In writing the previous article, I did a lot of research into both tort reform and Social Security reform, and as I did my research, I kept coming back to the same question. Why is tort reform a conservative issue? It's easy enough to understand why reforming Social Security, or even eliminating it entirely, is a conservative issue. After all, the core principles of conservative ideology are personal responsibility and limited government. But tort reform doesn't necessarily correlate with these values. The victims of torts are not irresponsible people, they are people who have been exposed to the negligence or malfeasance of others, and running a justice system is an appropriate activity for even the most limited of governments.

For conservatives, there are broader, systematic problems with the legal system. Large awards in tort claims create very significant problems, both practically and ideologically. First, awards for noneconomic damages and punitive damages can be so high as to completely ruin a business; second, these damages are unpredictable and expensive to insure against; third, the victims of torts do not deserve to benefit from damages assessed as punitive measures; fourth, large awards encourage more suits, even those of questionable merit, leading to high settlements even when the merits of a case are questionable; fifth, lawyers take anywhere from a third to over a half of the proceeds of these settlements and jury awards, which makes them the primary beneficiaries of the current tort system; and finally, large tort awards function as a practical risk for only one group of people - those who have a lot of money.
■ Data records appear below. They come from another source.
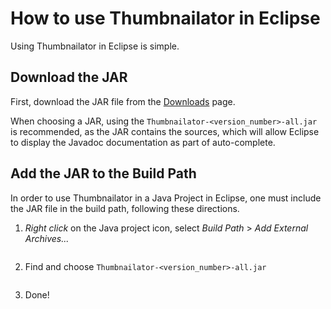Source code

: # How to use Thumbnailator in Eclipse #

Using Thumbnailator in Eclipse is simple.

## Download the JAR ##

First, download the JAR file from the [Downloads](http://code.google.com/p/thumbnailator/downloads/list) page.

When choosing a JAR, using the `Thumbnailator-<version_number>-all.jar` is recommended, as the JAR contains the sources, which will allow
Eclipse to display the Javadoc documentation as part of auto-complete.

## Add the JAR to the Build Path ##

In order to use Thumbnailator in a Java Project in Eclipse, one must include the JAR file in the build path, following these directions.

1. _Right click_ on the Java project icon, select _Build Path_ > _Add External Archives..._

> ![![](http://wiki.thumbnailator.googlecode.com/hg/img/using/eclipse/thumbnail-step1.png)](http://wiki.thumbnailator.googlecode.com/hg/img/using/eclipse/step1.png)


2. Find and choose `Thumbnailator-<version_number>-all.jar`

> ![![](http://wiki.thumbnailator.googlecode.com/hg/img/using/eclipse/thumbnail-step2.png)](http://wiki.thumbnailator.googlecode.com/hg/img/using/eclipse/step2.png)


3.  Done!

> ![![](http://wiki.thumbnailator.googlecode.com/hg/img/using/eclipse/thumbnail-step3.png)](http://wiki.thumbnailator.googlecode.com/hg/img/using/eclipse/step3.png)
Not all of these concerns are particularly ideological, nor are they all that controversial. Liberals do not wish to see good businesses ruined and important jobs lost by tort awards that are grossly out of proportion with committed wrongs, and a liberal sense of justice is also offended when innocent people or corporations are forced to settle outrageous suits filed by shyster plaintiffs. On the other hand, two of these claims are so profoundly ideologically based that they must be examined more closely.

II.

The first ideological claim is that victims of torts do not deserve to benefit from the punitive component of a damages award. In a judgment in tort, a damage award has a number of components. The first component is compensatory damages, in which the responsible party must compensate the aggrieved party for damages both measurable and non-economic. The second component of an award is punitive damages. Generally, this type of award has the express purpose of punishing the guilty party as well as deterring others from engaging in similar behavior.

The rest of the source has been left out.